Klepper is honing her computer skills in a class offered at the Reutlinger Community titled, "The Jewish Internet for the Typewriter Generation." It is one of three spring classes in the Learning for Life Series at the Reutlinger. "Klezmer 101" and "Hollywood's Images of the Jews" are being offered as well.

The classes are co-sponsored by Lehrhaus Judaica under its Learning for Life at Home older-adult education program, with support from the Koret Foundation and Barbara and Richard Rosenberg. The Reutlinger Community is now a site for the Learning for Life Series, which will be held in the spring and fall. Classes are listed in the Lehrhaus course catalogue and open to the public.

"The residents are always asking for stimulating programs," says Carol Goldman, the Reutlinger Community's director of programs, who keeps a lookout for topics of interest to an older Jewish population. The Internet had been an interest for many residents for some time, explains Goldman but the prevailing attitude had usually been, "'I'd love to try it, but I don't know where to begin.'"

Enter Dan Fingerman, president of Computer Insights, a microcomputer training and consulting firm in Berkeley, who has spent the last 20 years teaching people how to use computers. An author or co-author of more than a dozen computer books and instructional guides, he wrote "The Internet for the Typewriter Generation" (Ten Speed Press, 1999) for "aunts, uncles, parents and grandparents, so they would be able to get some understanding of what this new medium was all about."

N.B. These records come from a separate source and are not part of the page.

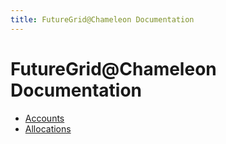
 ```yaml
---
title: FutureGrid@Chameleon Documentation
---
```


# FutureGrid@Chameleon Documentation

- [Accounts](accounts)
- [Allocations](allocations)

"These classes are by far the most rewarding," says Fingerman, who takes his cues from the students and tailors class material to the interests and questions that come up. In the first couple of sessions he helped residents find information on health, travel and genealogy, and they accessed Web sites for CNN, the Purim story, hamantaschen recipes and a Web cam trained on the Western Wall in Jerusalem.

"We investigate and explore together," says Fingerman, who enjoys highlighting the diversity of sites and information available.

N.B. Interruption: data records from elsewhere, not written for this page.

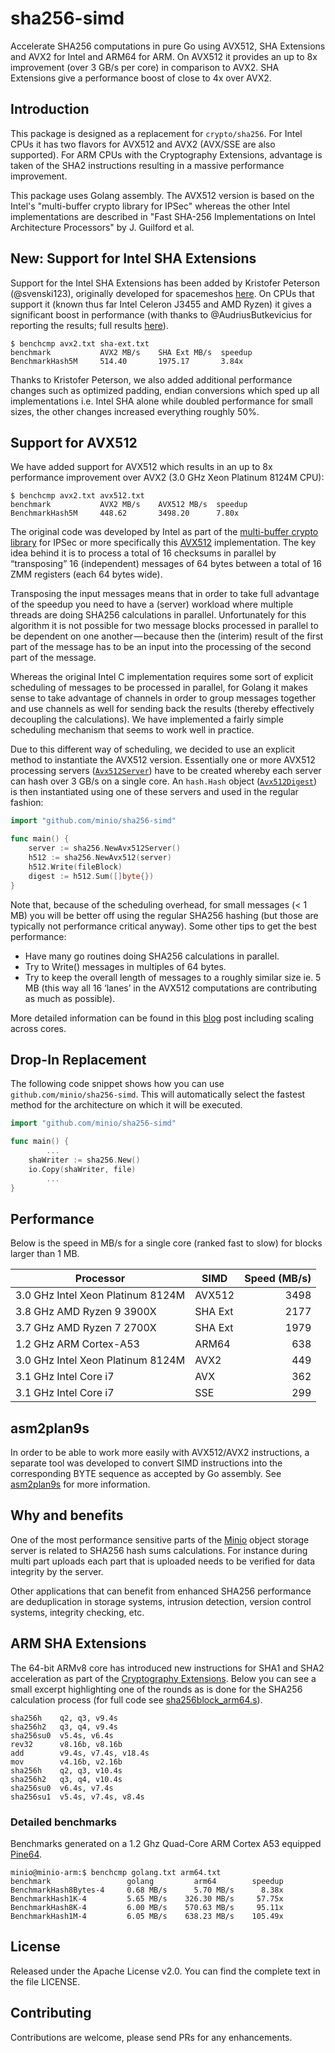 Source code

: # sha256-simd

Accelerate SHA256 computations in pure Go using AVX512, SHA Extensions and AVX2 for Intel and ARM64 for ARM. On AVX512 it provides an up to 8x improvement (over 3 GB/s per core) in comparison to AVX2. SHA Extensions give a performance boost of close to 4x over AVX2.

## Introduction

This package is designed as a replacement for `crypto/sha256`. For Intel CPUs it has two flavors for AVX512 and AVX2 (AVX/SSE are also supported). For ARM CPUs with the Cryptography Extensions, advantage is taken of the SHA2 instructions resulting in a massive performance improvement.

This package uses Golang assembly. The AVX512 version is based on the Intel's "multi-buffer crypto library for IPSec" whereas the other Intel implementations are described in "Fast SHA-256 Implementations on Intel Architecture Processors" by J. Guilford et al.

## New: Support for Intel SHA Extensions

Support for the Intel SHA Extensions has been added by Kristofer Peterson (@svenski123), originally developed for spacemeshos [here](https://github.com/spacemeshos/POET/issues/23). On CPUs that support it (known thus far Intel Celeron J3455 and AMD Ryzen) it gives a significant boost in performance (with thanks to @AudriusButkevicius for reporting the results; full results [here](https://github.com/minio/sha256-simd/pull/37#issuecomment-451607827)).

```
$ benchcmp avx2.txt sha-ext.txt
benchmark           AVX2 MB/s    SHA Ext MB/s  speedup
BenchmarkHash5M     514.40       1975.17       3.84x
```

Thanks to Kristofer Peterson, we also added additional performance changes such as optimized padding, endian conversions which sped up all implementations i.e. Intel SHA alone while doubled performance for small sizes, the other changes increased everything roughly 50%.

## Support for AVX512

We have added support for AVX512 which results in an up to 8x performance improvement over AVX2 (3.0 GHz Xeon Platinum 8124M CPU):

```
$ benchcmp avx2.txt avx512.txt
benchmark           AVX2 MB/s    AVX512 MB/s  speedup
BenchmarkHash5M     448.62       3498.20      7.80x
```

The original code was developed by Intel as part of the [multi-buffer crypto library](https://github.com/intel/intel-ipsec-mb) for IPSec or more specifically this [AVX512](https://github.com/intel/intel-ipsec-mb/blob/master/avx512/sha256_x16_avx512.asm) implementation. The key idea behind it is to process a total of 16 checksums in parallel by “transposing” 16 (independent) messages of 64 bytes between a total of 16 ZMM registers (each 64 bytes wide).

Transposing the input messages means that in order to take full advantage of the speedup you need to have a (server) workload where multiple threads are doing SHA256 calculations in parallel. Unfortunately for this algorithm it is not possible for two message blocks processed in parallel to be dependent on one another — because then the (interim) result of the first part of the message has to be an input into the processing of the second part of the message.

Whereas the original Intel C implementation requires some sort of explicit scheduling of messages to be processed in parallel, for Golang it makes sense to take advantage of channels in order to group messages together and use channels as well for sending back the results (thereby effectively decoupling the calculations). We have implemented a fairly simple scheduling mechanism that seems to work well in practice.

Due to this different way of scheduling, we decided to use an explicit method to instantiate the AVX512 version. Essentially one or more AVX512 processing servers ([`Avx512Server`](https://github.com/minio/sha256-simd/blob/master/sha256blockAvx512_amd64.go#L294)) have to be created whereby each server can hash over 3 GB/s on a single core. An `hash.Hash` object ([`Avx512Digest`](https://github.com/minio/sha256-simd/blob/master/sha256blockAvx512_amd64.go#L45)) is then instantiated using one of these servers and used in the regular fashion:

```go
import "github.com/minio/sha256-simd"

func main() {
	server := sha256.NewAvx512Server()
	h512 := sha256.NewAvx512(server)
	h512.Write(fileBlock)
	digest := h512.Sum([]byte{})
}
```

Note that, because of the scheduling overhead, for small messages (< 1 MB) you will be better off using the regular SHA256 hashing (but those are typically not performance critical anyway). Some other tips to get the best performance:
* Have many go routines doing SHA256 calculations in parallel.
* Try to Write() messages in multiples of 64 bytes.
* Try to keep the overall length of messages to a roughly similar size ie. 5 MB (this way all 16 ‘lanes’ in the AVX512 computations are contributing as much as possible).

More detailed information can be found in this [blog](https://blog.minio.io/accelerate-sha256-up-to-8x-over-3-gb-s-per-core-with-avx512-a0b1d64f78f) post including scaling across cores.

## Drop-In Replacement

The following code snippet shows how you can use `github.com/minio/sha256-simd`. This will automatically select the fastest method for the architecture on which it will be executed.

```go
import "github.com/minio/sha256-simd"

func main() {
        ...
	shaWriter := sha256.New()
	io.Copy(shaWriter, file)
        ...
}
```

## Performance

Below is the speed in MB/s for a single core (ranked fast to slow) for blocks larger than 1 MB.

| Processor                         | SIMD    | Speed (MB/s) |
| --------------------------------- | ------- | ------------:|
| 3.0 GHz Intel Xeon Platinum 8124M | AVX512  |         3498 |
| 3.8 GHz AMD Ryzen 9 3900X         | SHA Ext |         2177 |
| 3.7 GHz AMD Ryzen 7 2700X         | SHA Ext |         1979 |
| 1.2 GHz ARM Cortex-A53            | ARM64   |          638 |
| 3.0 GHz Intel Xeon Platinum 8124M | AVX2    |          449 |
| 3.1 GHz Intel Core i7             | AVX     |          362 |
| 3.1 GHz Intel Core i7             | SSE     |          299 |

## asm2plan9s

In order to be able to work more easily with AVX512/AVX2 instructions, a separate tool was developed to convert SIMD instructions into the corresponding BYTE sequence as accepted by Go assembly. See [asm2plan9s](https://github.com/minio/asm2plan9s) for more information.

## Why and benefits

One of the most performance sensitive parts of the [Minio](https://github.com/minio/minio) object storage server is related to SHA256 hash sums calculations. For instance during multi part uploads each part that is uploaded needs to be verified for data integrity by the server.

Other applications that can benefit from enhanced SHA256 performance are deduplication in storage systems, intrusion detection, version control systems, integrity checking, etc.

## ARM SHA Extensions

The 64-bit ARMv8 core has introduced new instructions for SHA1 and SHA2 acceleration as part of the [Cryptography Extensions](http://infocenter.arm.com/help/index.jsp?topic=/com.arm.doc.ddi0501f/CHDFJBCJ.html). Below you can see a small excerpt highlighting one of the rounds as is done for the SHA256 calculation process (for full code see [sha256block_arm64.s](https://github.com/minio/sha256-simd/blob/master/sha256block_arm64.s)).

 ```
 sha256h    q2, q3, v9.4s
 sha256h2   q3, q4, v9.4s
 sha256su0  v5.4s, v6.4s
 rev32      v8.16b, v8.16b
 add        v9.4s, v7.4s, v18.4s
 mov        v4.16b, v2.16b
 sha256h    q2, q3, v10.4s
 sha256h2   q3, q4, v10.4s
 sha256su0  v6.4s, v7.4s
 sha256su1  v5.4s, v7.4s, v8.4s
 ```

### Detailed benchmarks

Benchmarks generated on a 1.2 Ghz Quad-Core ARM Cortex A53 equipped [Pine64](https://www.pine64.com/).

```
minio@minio-arm:$ benchcmp golang.txt arm64.txt
benchmark                 golang         arm64        speedup
BenchmarkHash8Bytes-4     0.68 MB/s      5.70 MB/s      8.38x
BenchmarkHash1K-4         5.65 MB/s    326.30 MB/s     57.75x
BenchmarkHash8K-4         6.00 MB/s    570.63 MB/s     95.11x
BenchmarkHash1M-4         6.05 MB/s    638.23 MB/s    105.49x
```

## License

Released under the Apache License v2.0. You can find the complete text in the file LICENSE.

## Contributing

Contributions are welcome, please send PRs for any enhancements.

The class has been a resounding success and there's been a marked decline in the Internet Intimidation Factor, which can hover around technology. "This has a long time coming," says Reutlinger Community resident Sol Saperstein, who attended the first Internet class on March 7.

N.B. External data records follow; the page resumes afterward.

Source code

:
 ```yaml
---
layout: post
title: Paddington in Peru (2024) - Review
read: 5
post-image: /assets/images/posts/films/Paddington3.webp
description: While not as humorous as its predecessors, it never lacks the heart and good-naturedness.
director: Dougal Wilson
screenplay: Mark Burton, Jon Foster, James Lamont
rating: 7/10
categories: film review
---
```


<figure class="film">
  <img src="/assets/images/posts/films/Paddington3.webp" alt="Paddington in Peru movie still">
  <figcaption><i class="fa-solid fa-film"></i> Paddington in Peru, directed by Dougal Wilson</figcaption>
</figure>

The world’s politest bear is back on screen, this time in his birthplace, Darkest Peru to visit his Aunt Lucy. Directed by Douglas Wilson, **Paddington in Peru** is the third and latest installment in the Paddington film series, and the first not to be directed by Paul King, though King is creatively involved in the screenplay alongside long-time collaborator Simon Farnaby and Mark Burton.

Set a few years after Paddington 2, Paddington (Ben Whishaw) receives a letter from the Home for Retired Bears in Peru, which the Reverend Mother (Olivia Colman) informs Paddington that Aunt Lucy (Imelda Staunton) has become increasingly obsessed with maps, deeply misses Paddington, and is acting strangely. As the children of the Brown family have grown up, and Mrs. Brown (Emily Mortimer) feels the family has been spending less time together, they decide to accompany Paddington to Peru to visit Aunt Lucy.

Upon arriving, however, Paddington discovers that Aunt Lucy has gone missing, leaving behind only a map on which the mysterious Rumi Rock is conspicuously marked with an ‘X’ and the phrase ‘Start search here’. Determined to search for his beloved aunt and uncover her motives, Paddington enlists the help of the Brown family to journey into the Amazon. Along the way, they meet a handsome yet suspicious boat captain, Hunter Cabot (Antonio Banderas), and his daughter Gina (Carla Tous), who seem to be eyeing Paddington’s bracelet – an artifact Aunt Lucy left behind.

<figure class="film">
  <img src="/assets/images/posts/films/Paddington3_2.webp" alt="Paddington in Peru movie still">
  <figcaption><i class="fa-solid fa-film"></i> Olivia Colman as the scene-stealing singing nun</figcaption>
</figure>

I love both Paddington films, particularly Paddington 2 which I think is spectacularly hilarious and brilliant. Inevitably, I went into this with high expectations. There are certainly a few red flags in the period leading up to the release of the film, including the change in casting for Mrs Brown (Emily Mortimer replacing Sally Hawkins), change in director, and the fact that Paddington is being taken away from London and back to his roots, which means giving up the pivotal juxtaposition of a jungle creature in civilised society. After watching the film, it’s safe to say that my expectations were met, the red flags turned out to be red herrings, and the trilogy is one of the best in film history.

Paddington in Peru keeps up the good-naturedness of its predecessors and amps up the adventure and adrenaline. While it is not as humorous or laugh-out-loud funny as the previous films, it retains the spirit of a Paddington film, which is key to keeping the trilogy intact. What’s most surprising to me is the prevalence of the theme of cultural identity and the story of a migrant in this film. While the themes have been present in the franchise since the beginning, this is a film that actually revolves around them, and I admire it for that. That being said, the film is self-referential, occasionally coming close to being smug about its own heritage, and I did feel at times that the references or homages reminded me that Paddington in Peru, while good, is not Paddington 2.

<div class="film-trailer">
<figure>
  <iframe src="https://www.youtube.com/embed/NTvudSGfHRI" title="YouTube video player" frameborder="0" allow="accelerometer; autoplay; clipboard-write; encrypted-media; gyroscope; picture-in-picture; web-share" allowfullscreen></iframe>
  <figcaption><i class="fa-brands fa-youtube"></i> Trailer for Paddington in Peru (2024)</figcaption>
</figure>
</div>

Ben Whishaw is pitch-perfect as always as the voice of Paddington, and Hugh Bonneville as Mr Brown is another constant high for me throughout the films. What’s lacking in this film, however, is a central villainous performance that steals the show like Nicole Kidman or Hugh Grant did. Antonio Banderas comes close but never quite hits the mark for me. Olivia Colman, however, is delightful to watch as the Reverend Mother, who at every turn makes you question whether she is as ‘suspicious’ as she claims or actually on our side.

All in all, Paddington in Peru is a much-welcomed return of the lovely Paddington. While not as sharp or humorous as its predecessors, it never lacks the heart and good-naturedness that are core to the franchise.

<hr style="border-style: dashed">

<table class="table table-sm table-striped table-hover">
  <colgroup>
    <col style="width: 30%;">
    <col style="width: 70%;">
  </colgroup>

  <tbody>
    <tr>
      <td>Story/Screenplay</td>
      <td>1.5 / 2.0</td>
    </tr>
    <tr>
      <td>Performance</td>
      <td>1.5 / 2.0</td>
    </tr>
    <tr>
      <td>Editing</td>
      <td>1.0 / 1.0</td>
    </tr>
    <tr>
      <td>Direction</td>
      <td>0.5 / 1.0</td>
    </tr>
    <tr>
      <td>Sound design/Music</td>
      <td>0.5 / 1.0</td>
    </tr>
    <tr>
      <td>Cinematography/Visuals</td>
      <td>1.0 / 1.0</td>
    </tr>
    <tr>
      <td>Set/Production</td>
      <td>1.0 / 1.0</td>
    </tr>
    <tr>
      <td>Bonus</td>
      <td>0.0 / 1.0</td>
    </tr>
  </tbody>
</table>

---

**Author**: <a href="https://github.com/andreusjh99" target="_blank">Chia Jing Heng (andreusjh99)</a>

The course meets six to eight times. Fingerman covers the basic terminology and gadgetry of the medium and simple computer skills, and then leads residents through the Internet world of e-mail, Web sites, Instant Messaging, spam and viruses.

E-mail is a big draw for many residents, Fingerman explains, because many have family living far way. One resident wanted to communicate with his granddaughter, a Peace Corps volunteer in Ukraine. Another had lost touch with a relative in Argentina and Fingerman was able to track down a contact.

Judith Markowitz, Reutlinger's director of marketing and community life, understands the importance of this communication and believes that by staying in touch with friends and family, people can "feel more in contact with the world."

"Our residents really want to keep their minds active," she adds, and the different classes in the Learning for Life Series allow them to make choices in how to educate themselves. In a bigger context, Markowitz adds, the series is a wonderful resource for the greater Jewish community in the San Ramon Valley.

"The outside community can come in and benefit from these programs and also feel a connection to our elders."